■ **Exercise**: What must be handed in is the entire listing, exactly as written, with no pictures.

■ **Records to use**:
"""

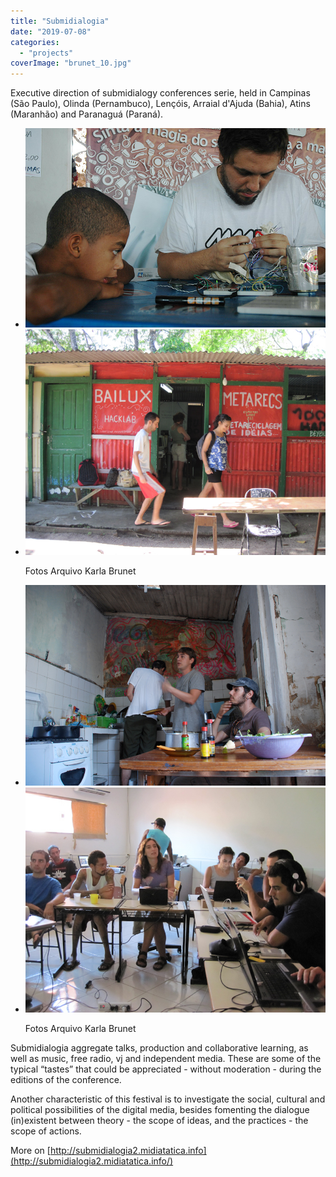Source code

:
 ```yaml
---
title: "Submidialogia"
date: "2019-07-08"
categories: 
  - "projects"
coverImage: "brunet_10.jpg"
---
```


Executive direction of submidialogy conferences serie, held in Campinas (São Paulo), Olinda (Pernambuco), Lençóis, Arraial d'Ajuda (Bahia), Atins (Maranhão) and Paranaguá (Paraná).

- <img src="images/brunet_10.jpg" alt="" />
    
- <img src="images/kb10_04523.jpg" alt="" />
    
    Fotos Arquivo Karla Brunet
    
- <img src="images/brunet_6.jpg" alt="" />
    
- <img src="images/kb10_04550.jpg" alt="" />
    
    Fotos Arquivo Karla Brunet
    

Submidialogia aggregate talks, production and collaborative learning, as well as music, free radio, vj and independent media. These are some of the typical “tastes” that could be appreciated - without moderation - during the editions of the conference.

Another characteristic of this festival is to investigate the social, cultural and political possibilities of the digital media, besides fomenting the dialogue (in)existent between theory - the scope of ideas, and the practices - the scope of actions. 

More on [http://submidialogia2.midiatatica.info](http://submidialogia2.midiatatica.info/)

"""

■ **Solution below**:
Source code

:
 ```yaml
---
title: "Submidialogia"
date: "2019-07-08"
categories: 
  - "projects"
coverImage: "brunet_10.jpg"
---
```


Executive direction of submidialogy conferences serie, held in Campinas (São Paulo), Olinda (Pernambuco), Lençóis, Arraial d'Ajuda (Bahia), Atins (Maranhão) and Paranaguá (Paraná).

- <img src="images/brunet_10.jpg" alt="" />
    
- <img src="images/kb10_04523.jpg" alt="" />
    
    Fotos Arquivo Karla Brunet
    
- <img src="images/brunet_6.jpg" alt="" />
    
- <img src="images/kb10_04550.jpg" alt="" />
    
    Fotos Arquivo Karla Brunet
    

Submidialogia aggregate talks, production and collaborative learning, as well as music, free radio, vj and independent media. These are some of the typical “tastes” that could be appreciated - without moderation - during the editions of the conference.

Another characteristic of this festival is to investigate the social, cultural and political possibilities of the digital media, besides fomenting the dialogue (in)existent between theory - the scope of ideas, and the practices - the scope of actions. 

More on [http://submidialogia2.midiatatica.info](http://submidialogia2.midiatatica.info/)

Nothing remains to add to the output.